### DATA SUPPLIED
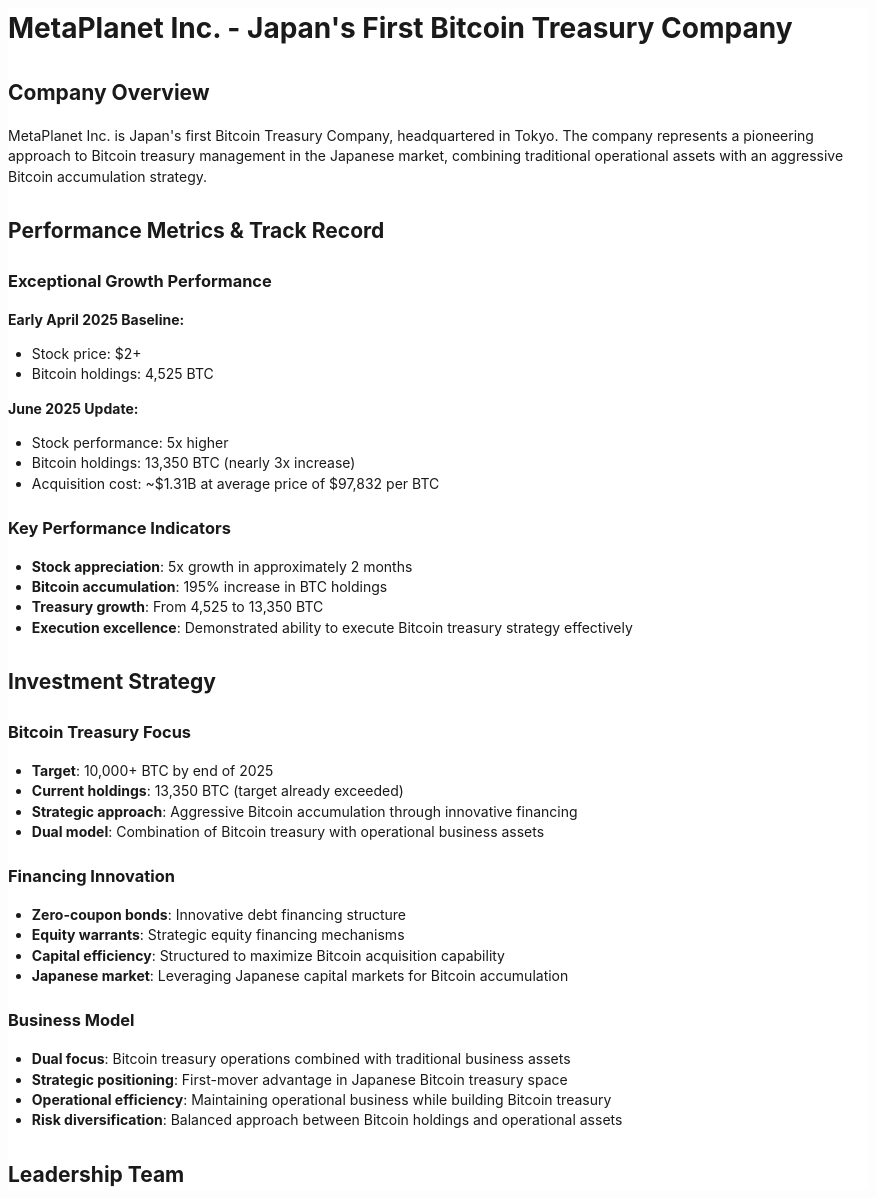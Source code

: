 # MetaPlanet Inc. - Japan's First Bitcoin Treasury Company

## Company Overview

MetaPlanet Inc. is Japan's first Bitcoin Treasury Company, headquartered in Tokyo. The company represents a pioneering approach to Bitcoin treasury management in the Japanese market, combining traditional operational assets with an aggressive Bitcoin accumulation strategy.

## Performance Metrics & Track Record

### Exceptional Growth Performance
**Early April 2025 Baseline:**
- Stock price: $2+
- Bitcoin holdings: 4,525 BTC

**June 2025 Update:**
- Stock performance: 5x higher
- Bitcoin holdings: 13,350 BTC (nearly 3x increase)
- Acquisition cost: ~$1.31B at average price of $97,832 per BTC

### Key Performance Indicators
- **Stock appreciation**: 5x growth in approximately 2 months
- **Bitcoin accumulation**: 195% increase in BTC holdings
- **Treasury growth**: From 4,525 to 13,350 BTC
- **Execution excellence**: Demonstrated ability to execute Bitcoin treasury strategy effectively

## Investment Strategy

### Bitcoin Treasury Focus
- **Target**: 10,000+ BTC by end of 2025
- **Current holdings**: 13,350 BTC (target already exceeded)
- **Strategic approach**: Aggressive Bitcoin accumulation through innovative financing
- **Dual model**: Combination of Bitcoin treasury with operational business assets

### Financing Innovation
- **Zero-coupon bonds**: Innovative debt financing structure
- **Equity warrants**: Strategic equity financing mechanisms
- **Capital efficiency**: Structured to maximize Bitcoin acquisition capability
- **Japanese market**: Leveraging Japanese capital markets for Bitcoin accumulation

### Business Model
- **Dual focus**: Bitcoin treasury operations combined with traditional business assets
- **Strategic positioning**: First-mover advantage in Japanese Bitcoin treasury space
- **Operational efficiency**: Maintaining operational business while building Bitcoin treasury
- **Risk diversification**: Balanced approach between Bitcoin holdings and operational assets

## Leadership Team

### WHAT THE EXERCISE ASKS
Retype the data above exactly. Leave the pictures out.

### EXPECTED OUTPUT
Source code

: # MetaPlanet Inc. - Japan's First Bitcoin Treasury Company

## Company Overview

MetaPlanet Inc. is Japan's first Bitcoin Treasury Company, headquartered in Tokyo. The company represents a pioneering approach to Bitcoin treasury management in the Japanese market, combining traditional operational assets with an aggressive Bitcoin accumulation strategy.

## Performance Metrics & Track Record

### Exceptional Growth Performance
**Early April 2025 Baseline:**
- Stock price: $2+
- Bitcoin holdings: 4,525 BTC

**June 2025 Update:**
- Stock performance: 5x higher
- Bitcoin holdings: 13,350 BTC (nearly 3x increase)
- Acquisition cost: ~$1.31B at average price of $97,832 per BTC

### Key Performance Indicators
- **Stock appreciation**: 5x growth in approximately 2 months
- **Bitcoin accumulation**: 195% increase in BTC holdings
- **Treasury growth**: From 4,525 to 13,350 BTC
- **Execution excellence**: Demonstrated ability to execute Bitcoin treasury strategy effectively

## Investment Strategy

### Bitcoin Treasury Focus
- **Target**: 10,000+ BTC by end of 2025
- **Current holdings**: 13,350 BTC (target already exceeded)
- **Strategic approach**: Aggressive Bitcoin accumulation through innovative financing
- **Dual model**: Combination of Bitcoin treasury with operational business assets

### Financing Innovation
- **Zero-coupon bonds**: Innovative debt financing structure
- **Equity warrants**: Strategic equity financing mechanisms
- **Capital efficiency**: Structured to maximize Bitcoin acquisition capability
- **Japanese market**: Leveraging Japanese capital markets for Bitcoin accumulation

### Business Model
- **Dual focus**: Bitcoin treasury operations combined with traditional business assets
- **Strategic positioning**: First-mover advantage in Japanese Bitcoin treasury space
- **Operational efficiency**: Maintaining operational business while building Bitcoin treasury
- **Risk diversification**: Balanced approach between Bitcoin holdings and operational assets

## Leadership Team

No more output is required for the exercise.